学校へ通わず、定職についていないといっても主婦や老人などをフーテンとは言いません。
一般的に学校へ通ったり、仕事に就かなければいけない年齢で十分に働く事の出来る健康体の人に限定されます。
- 「フーテン」の語源
「フーテン」の語源
フーテンの語源となるのは、精神障害やそういった精神が正常な状態ではない人を表す「瘋癲」からきている言葉になります。
しかし、1960年代後半から新宿で仕事もせずに1日中フラフラする若者たちが集まるようになるといった現象が起こる様になりました。

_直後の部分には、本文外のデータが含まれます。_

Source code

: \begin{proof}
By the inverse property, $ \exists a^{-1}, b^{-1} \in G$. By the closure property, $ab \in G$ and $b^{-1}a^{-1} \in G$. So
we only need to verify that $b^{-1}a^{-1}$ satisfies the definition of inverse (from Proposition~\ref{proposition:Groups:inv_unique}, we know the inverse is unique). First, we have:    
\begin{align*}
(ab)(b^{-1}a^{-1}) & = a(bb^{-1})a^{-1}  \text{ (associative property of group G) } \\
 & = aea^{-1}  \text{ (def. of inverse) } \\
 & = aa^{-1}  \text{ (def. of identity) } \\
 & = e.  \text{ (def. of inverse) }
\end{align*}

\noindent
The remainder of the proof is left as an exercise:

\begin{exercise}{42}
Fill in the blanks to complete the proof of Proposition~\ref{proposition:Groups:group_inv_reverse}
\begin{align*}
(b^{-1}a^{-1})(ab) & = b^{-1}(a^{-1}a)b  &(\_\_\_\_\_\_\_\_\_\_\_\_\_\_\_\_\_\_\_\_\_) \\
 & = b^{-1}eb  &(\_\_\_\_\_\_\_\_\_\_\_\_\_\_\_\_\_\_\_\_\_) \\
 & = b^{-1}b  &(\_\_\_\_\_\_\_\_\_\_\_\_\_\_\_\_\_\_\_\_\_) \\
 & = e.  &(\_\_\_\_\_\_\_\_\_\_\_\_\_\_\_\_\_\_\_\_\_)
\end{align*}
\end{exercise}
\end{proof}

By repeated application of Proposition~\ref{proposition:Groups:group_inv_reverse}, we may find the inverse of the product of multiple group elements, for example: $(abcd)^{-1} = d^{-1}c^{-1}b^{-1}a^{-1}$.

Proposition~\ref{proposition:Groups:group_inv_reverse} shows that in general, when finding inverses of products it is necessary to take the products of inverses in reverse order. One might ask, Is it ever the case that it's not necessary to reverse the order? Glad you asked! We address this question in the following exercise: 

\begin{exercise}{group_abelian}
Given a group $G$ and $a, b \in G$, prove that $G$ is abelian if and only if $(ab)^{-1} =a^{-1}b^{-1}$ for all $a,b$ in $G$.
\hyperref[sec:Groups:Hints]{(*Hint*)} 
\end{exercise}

また、同じ頃アメリカではヒッピーと呼ばれる若者を指す言葉が流行した事から、和風ヒッピーとして「瘋癲」をカタカナ表記でフーテン、フーテン族と呼ぶようになったのです。
今やフーテン族は存在しませんが、これが「フーテン」の語源となります。
「フーテン」の類語や言い換え・似た言葉
フーテン族が存在しなくなった現在では、「フーテン」という言葉もほぼ聞かれなくなりました。
そのため「フーテン」の類語や似た意味の言葉も思い浮かばないでしょう。
しかし、現在でもよく使われている言葉の中にも実は「フーテン」に似た言葉や類似した言葉が存在しているのです。
それは一体どんな言葉なのでしょう。
- ニート
- 引きこもり
- 風来坊
ニート
ニートと言えば、仕事をせずにフラフラしている人というイメージがあります。
厳密にはニートとは、15歳から34歳までの若年層で学校へも行かず仕事もしていない人たちの事です。
専業主婦や求職活動をしている人はニートに含まれず、あくまでも働く意思のない若者に使用される言葉になります。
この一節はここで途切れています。